Marco Rubio se rendra en Israël lundi et mardi pour rencontrer Netanyahu. Le chef de la diplomatie américaine abordera les priorités régionales de Washington, comme l'Iran, le Liban et le plan de paix pour Gaza promu par le président Donald Trump, a détaillé dans un communiqué le porte-parole adjoint du département d'État, Tommy Pigott. Il ne transportera cependant pas de correspondants diplomatiques à bord de l’avion, comme c’est la coutume depuis des décennies.

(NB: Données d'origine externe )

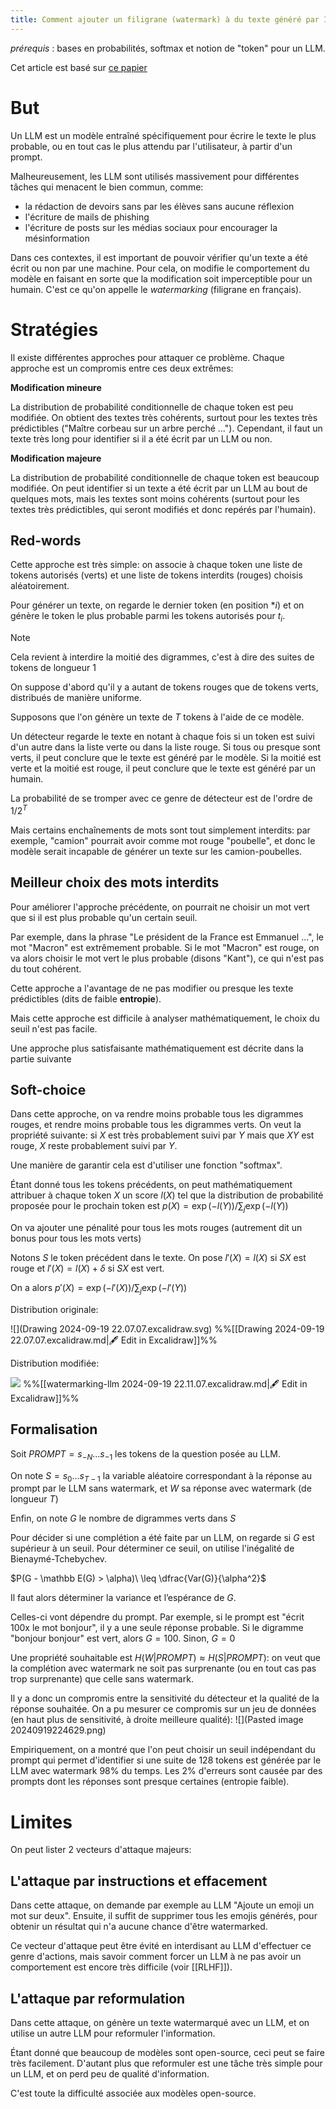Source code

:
 ```yaml
---
title: Comment ajouter un filigrane (watermark) à du texte généré par IA
---
```


*prérequis* : bases en probabilités, softmax et notion de "token" pour un LLM.

Cet article est basé sur [ce papier](https://arxiv.org/pdf/2301.10226#cite.grinbaum_ethical_2022)
# But

Un LLM est un modèle entraîné spécifiquement pour écrire le texte le plus probable, ou en tout cas le plus attendu par l'utilisateur, à partir d'un prompt.

Malheureusement, les LLM sont utilisés massivement pour différentes tâches qui menacent le bien commun, comme:
- la rédaction de devoirs sans par les élèves sans aucune réflexion
- l'écriture de mails de phishing
- l'écriture de posts sur les médias sociaux pour encourager la mésinformation

Dans ces contextes, il est important de pouvoir vérifier qu'un texte a été écrit ou non par une machine. Pour cela, on modifie le comportement du modèle en faisant en sorte que la modification soit imperceptible pour un humain. C'est ce qu'on appelle le *watermarking* (filigrane en français).
# Stratégies

Il existe différentes approches pour attaquer ce problème. Chaque approche est un compromis entre ces deux extrêmes:

**Modification mineure**

La distribution de probabilité conditionnelle de chaque token est peu modifiée. On obtient des textes très cohérents, surtout pour les textes très prédictibles ("Maître corbeau sur un arbre perché ..."). Cependant, il faut un texte très long pour identifier si il a été écrit par un LLM ou non.

**Modification majeure**

La distribution de probabilité conditionnelle de chaque token est beaucoup modifiée. On peut identifier si un texte a été écrit par un LLM au bout de quelques mots, mais les textes sont moins cohérents (surtout pour les textes très prédictibles, qui seront modifiés et donc repérés par l'humain).
## Red-words

Cette approche est très simple: on associe à chaque token une liste de tokens autorisés (verts) et une liste de tokens interdits (rouges) choisis aléatoirement.

Pour générer un texte, on regarde le dernier token (en position *$i$) et on génère le token le plus probable parmi les tokens autorisés pour $t_i$.


> [!NOTE]
> Cela revient à interdire la moitié des digrammes, c'est à dire des suites de tokens de longueur 1


On suppose d'abord qu'il y a autant de tokens rouges que de tokens verts, distribués de manière uniforme.

Supposons que l'on génère un texte de $T$ tokens à l'aide de ce modèle.

Un détecteur regarde le texte en notant à chaque fois si un token est suivi d'un autre dans la liste verte ou dans la liste rouge. Si tous ou presque sont verts, il peut conclure que le texte est généré par le modèle. Si la moitié est verte et la moitié est rouge, il peut conclure que le texte est généré par un humain.

La probabilité de se tromper avec ce genre de détecteur est de l'ordre de $1/2^T$


Mais certains enchaînements de mots sont tout simplement interdits: par exemple, "camion" pourrait avoir comme mot rouge "poubelle", et donc le modèle serait incapable de générer un texte sur les camion-poubelles.


## Meilleur choix des mots interdits

Pour améliorer l'approche précédente, on pourrait ne choisir un mot vert que si il est plus probable qu'un certain seuil.

Par exemple, dans la phrase "Le président de la France est Emmanuel ...", le mot "Macron" est extrêmement probable. Si le mot "Macron" est rouge, on va alors choisir le mot vert le plus probable (disons "Kant"), ce qui n'est pas du tout cohérent.

Cette approche a l'avantage de ne pas modifier ou presque les texte prédictibles (dits de faible **entropie**).

Mais cette approche est difficile à analyser mathématiquement, le choix du seuil n'est pas facile.

Une approche plus satisfaisante mathématiquement est décrite dans la partie suivante

## Soft-choice

Dans cette approche, on va rendre moins probable tous les digrammes rouges, et rendre moins probable tous les digrammes verts. On veut la propriété suivante: si $X$ est très probablement suivi par $Y$ mais que $XY$ est rouge, $X$ reste probablement suivi par $Y$.

Une manière de garantir cela est d'utiliser une fonction "softmax".

Étant donné tous les tokens précédents, on peut mathématiquement attribuer à chaque token $X$ un score $l(X)$ tel que la distribution de probabilité proposée pour le prochain token est $p(X) = \exp(-l(Y))/ \sum_{j}\exp (-l(Y))$

On va ajouter une pénalité pour tous les mots rouges (autrement dit un bonus pour tous les mots verts)

Notons $S$ le token précédent dans le texte. On pose  $l'(X) = l(X)$  si $SX$ est rouge et $l'(X) = l(X)+\delta$ si $SX$ est vert.

On a alors $p'(X) = \exp(-l'(X))/ \sum_{j}\exp (-l'(Y))$

Distribution originale:

![](Drawing 2024-09-19 22.07.07.excalidraw.svg)
%%[[Drawing 2024-09-19 22.07.07.excalidraw.md|🖋 Edit in Excalidraw]]%%

Distribution modifiée:

![](watermarking-llm-2024-09-19-22.11.07.excalidraw.svg)
%%[[watermarking-llm 2024-09-19 22.11.07.excalidraw.md|🖋 Edit in Excalidraw]]%%

## Formalisation


Soit $PROMPT=s_{-N}...s_{-1}$ les tokens de la question posée au LLM.

On note $S=s_{0}...s_{T-1}$ la variable aléatoire correspondant à la réponse au prompt par le LLM sans watermark, et $W$ sa réponse avec watermark (de longueur $T$)

Enfin, on note $G$ le nombre de digrammes verts dans $S$

Pour décider si une complétion a été faite par un LLM, on regarde si $G$ est supérieur à un seuil. Pour déterminer ce seuil, on utilise l'inégalité de Bienaymé-Tchebychev.

$P(G - \mathbb E(G) > \alpha)\ \leq \dfrac{Var(G)}{\alpha^2}$ 

Il faut alors déterminer la variance et l’espérance de $G$.

Celles-ci vont dépendre du prompt. Par exemple, si le prompt est "écrit 100x le mot bonjour", il y a une seule réponse probable. Si le digramme "bonjour bonjour" est vert, alors $G=100$. Sinon, $G=0$

Une propriété souhaitable est $H(W|PROMPT) \approx H(S|PROMPT)$: on veut que la complétion avec watermark ne soit pas surprenante (ou en tout cas pas trop surprenante) que celle sans watermark.

Il y a donc un compromis entre la sensitivité du détecteur et la qualité de la réponse souhaitée. On a pu mesurer ce compromis sur un jeu de données (en haut plus de sensitivité, à droite meilleure qualité):
![](Pasted image 20240919224629.png)

Empiriquement, on a montré que l'on peut choisir un seuil indépendant du prompt qui permet d'identifier si une suite de 128 tokens est générée par le LLM avec watermark 98% du temps. Les 2% d'erreurs sont causée par des prompts dont les réponses sont presque certaines (entropie faible).


# Limites

On peut lister 2 vecteurs d'attaque majeurs:

## L'attaque par instructions et effacement

Dans cette attaque, on demande par exemple au LLM "Ajoute un emoji un mot sur deux". Ensuite, il suffit de supprimer tous les emojis générés, pour obtenir un résultat qui n'a aucune chance d'être watermarked.

Ce vecteur d'attaque peut être évité en interdisant au LLM d'effectuer ce genre d'actions, mais savoir comment forcer un LLM à ne pas avoir un comportement est encore très difficile (voir [[RLHF]]).


## L'attaque par reformulation

Dans cette attaque, on génère un texte watermarqué avec un LLM, et on utilise un autre LLM pour reformuler l'information.

Étant donné que beaucoup de modèles sont open-source, ceci peut se faire très facilement. D'autant plus que reformuler est une tâche très simple pour un LLM, et on perd peu de qualité d'information.

C'est toute la difficulté associée aux modèles open-source.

L’évacuation ordonnée par les États-Unis et les décisions d’autres capitales, qui renforcent le sentiment d’attaque imminente, contrastent avec les « bons progrès » annoncés jeudi par le ministre des Affaires étrangères et principal négociateur iranien, Abbas Araghchi, à la sortie du troisième cycle de négociations, tenu à Genève. « Il s'agit de certaines des conversations les plus sérieuses que nous ayons eues avec les États-Unis », a-t-il déclaré à la télévision nationale de son pays, soulignant que l'accord était « proche » dans certains domaines. Mais Trump a déclaré vendredi qu'il n'était « pas du tout satisfait » de la façon dont la partie iranienne a abordé les négociations indirectes sur son programme nucléaire. « Ce serait merveilleux s’ils négociaient de bonne foi et en toute conscience, mais ils n’y parviennent pas », a-t-il déclaré.

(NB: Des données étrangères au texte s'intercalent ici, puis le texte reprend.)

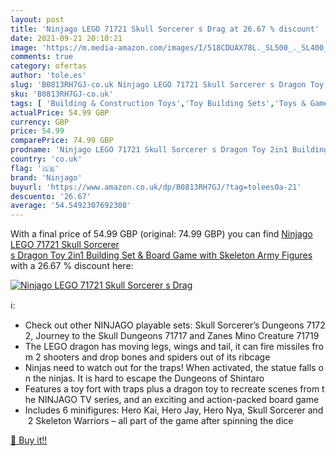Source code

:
```yaml
---
layout: post
title: 'Ninjago LEGO 71721 Skull Sorcerer s Drag at 26.67 % discount'
date: 2021-09-21 20:10:21
image: 'https://m.media-amazon.com/images/I/518CDUAX78L._SL500_._SL400_.jpg'
comments: true
category: ofertas
author: 'tole.es'
slug: 'B0813RH7GJ-co.uk Ninjago LEGO 71721 Skull Sorcerer s Dragon Toy 2in1...'
sku: 'B0813RH7GJ-co.uk'
tags: [ 'Building & Construction Toys','Toy Building Sets','Toys & Games','Toys Store','lego','ninjago', ]
actualPrice: 54.99 GBP
currency: GBP
price: 54.99
comparePrice: 74.99 GBP
prodname: 'Ninjago LEGO 71721 Skull Sorcerer s Dragon Toy 2in1 Building Set & Board Game with Skeleton Army Figures'
country: 'co.uk'
flag: '🇬🇧'
brand: 'Ninjago'
buyurl: 'https://www.amazon.co.uk/dp/B0813RH7GJ/?tag=tolees0a-21'
descuento: '26.67'
average: '54.5492307692308'
---
```


With a final price of 54.99 GBP (original: 74.99 GBP) you can find [Ninjago LEGO 71721 Skull Sorcerer s Dragon Toy 2in1 Building Set & Board Game with Skeleton Army Figures](https://www.amazon.co.uk/dp/B0813RH7GJ/?tag=tolees0a-21) with a  26.67 % discount here:

[![Ninjago LEGO 71721 Skull Sorcerer s Drag](https://m.media-amazon.com/images/I/518CDUAX78L._SL500_._SL400_.jpg)](https://www.amazon.co.uk/dp/B0813RH7GJ/?tag=tolees0a-21)

ℹ️:

- Check out other NINJAGO playable sets: Skull Sorcerer’s Dungeons 71722, Journey to the Skull Dungeons 71717 and Zanes Mino Creature 71719
- The LEGO dragon has moving legs, wings and tail, it can fire missiles from 2 shooters and drop bones and spiders out of its ribcage
- Ninjas need to watch out for the traps! When activated, the statue falls on the ninjas. It is hard to escape the Dungeons of Shintaro
- Features a toy fort with traps plus a dragon toy to recreate scenes from the NINJAGO TV series, and an exciting and action-packed board game
- Includes 6 minifigures: Hero Kai, Hero Jay, Hero Nya, Skull Sorcerer and 2 Skeleton Warriors – all part of the game after spinning the dice

[🛒 Buy it!!](https://www.amazon.co.uk/dp/B0813RH7GJ/?tag=tolees0a-21)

En juin dernier, Israël a lancé une guerre contre l’Iran sous prétexte de lutter contre le programme nucléaire iranien. Le conflit, qui a duré 12 jours et fait plus de 1 000 morts en Iran – pour la plupart des civils – et plus de 30 en Israël, a impliqué la participation de l’armée de l’air américaine, qui s’est associée aux bombardements de centrales nucléaires. À la fin, Trump a affirmé qu’il avait détruit le programme nucléaire iranien.

Cette fois, c’est Washington qui prend l’initiative. Au début de l'année, la Maison Blanche a lancé une offensive contre les autorités iraniennes suite à la répression sanglante des manifestations antigouvernementales qui se propageaient à travers le pays. Une fois que Téhéran a réprimé les manifestations, Trump a ensuite lié la prévision d’une attaque au déroulement des négociations avec la République islamique.

Le dirigeant américain, qui, au cours de son premier mandat, a mis unilatéralement fin à l'accord nucléaire avec l'Iran que son prédécesseur, Barack Obama, avait conclu en 2018, veut profiter du moment de faiblesse qu'il sent chez les autorités dirigées par le guide suprême, Ali Khamenei, pour porter un nouveau coup contre l'enrichissement d'uranium de son ennemi asiatique. Le Premier ministre israélien Benjamin Netanyahu le pousse vers la guerre, dans le but de renverser le régime des ayatollahs, et se méfie de tout accord avec Téhéran.